On one hand, Radach has a point. He could go to one of the smaller shows and knock out a guy no one has ever heard of, and it wouldn’t prove anything (aside from perhaps silencing lingering doubts as to his durability). On the other hand, if you want to fight for the UFC, why not go ahead and do that?
It’s worth noting that Horwich was signed to a deal with the UFC and will make his debut at UFC 90. This, after losing the IFL belt via decision to Ryan McGivern and then coming back and beating Joey Guel, who most people had never heard of. The point is, regardless what you think of the UFC’s policy of asking fighters to come back when they’ve got a win under their belt, that’s pretty much standard operating procedure for them and everyone knows it.

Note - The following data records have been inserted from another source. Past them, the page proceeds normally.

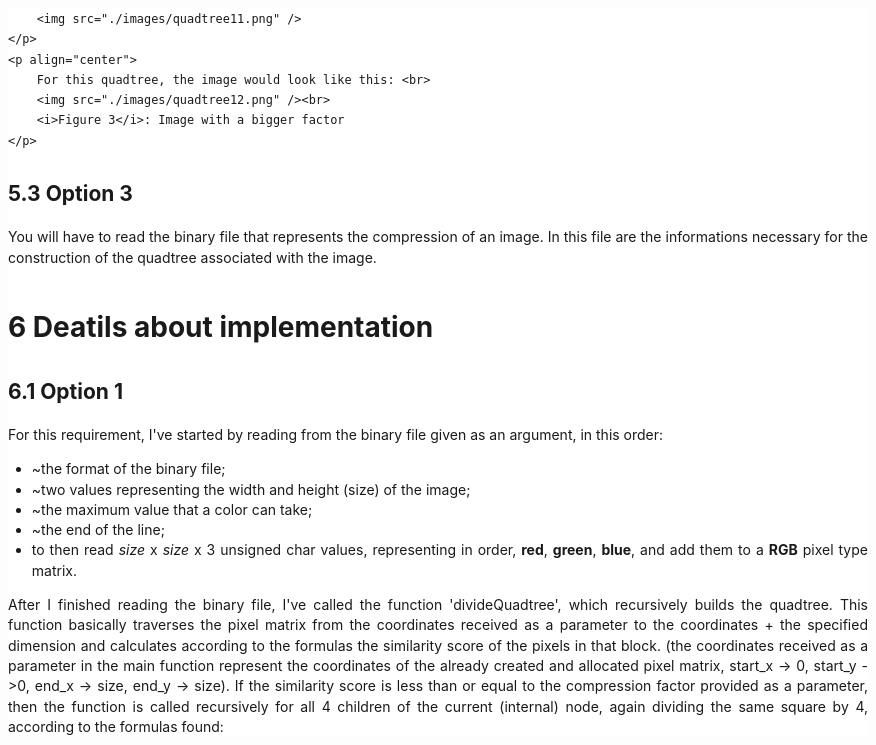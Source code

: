         <img src="./images/quadtree11.png" />
    </p>
    <p align="center">
        For this quadtree, the image would look like this: <br>
        <img src="./images/quadtree12.png" /><br>
        <i>Figure 3</i>: Image with a bigger factor
    </p>
</p>

## 5.3 Option 3

<div style = "text-align: justify;">You will have to read the binary file that represents the compression of
an image. In this file are the informations necessary for the construction of the quadtree
associated with the image.</div>

# 6 Deatils about implementation

## 6.1 Option 1

<div style = "text-align: justify;">For this requirement, I've started by reading from the binary file given as an argument, in this order:

<ul>
    <li>~the format of the binary file;</li> 
    <li>~two values ​​representing the width and height (size) of the image;</li>
    <li>~the maximum value that a color can take;</li>
    <li>~the end of the line;</li> 
    <li>to then read <i>size</i> x <i>size</i> x 3 unsigned char values, representing in order, <b>red</b>, <b>green</b>, <b>blue</b>, and add them to a <b>RGB</b> pixel type matrix.</li> 
</ul>
After I finished reading the binary file, I've called the function 'divideQuadtree', which recursively builds the quadtree.
This function basically traverses the pixel matrix from the coordinates received as a parameter to the coordinates + the specified dimension and calculates according to the formulas the similarity score of the pixels in that block. (the coordinates received as a parameter in the main function represent the coordinates of the already created and allocated pixel matrix, start_x -> 0, start_y ->0, end_x -> size, end_y -> size). If the similarity score is less than or equal to the compression factor provided as a parameter, then the function is called recursively for all 4 children of the current (internal) node, again dividing the same square by 4, according to the formulas found:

Instead, Radach opted to take this fight on ‘Elite XC: Heat’ against “Ninja” Rua on five weeks notice. He says he wasn’t training at all before accepting it, was up to 230 pounds, and has been out of action since December of 2007. Network TV exposure is hard to turn down, but hearing all that is enough to make you wonder whether taking a tune-up fight against lesser competition might not have been such a bad idea after all.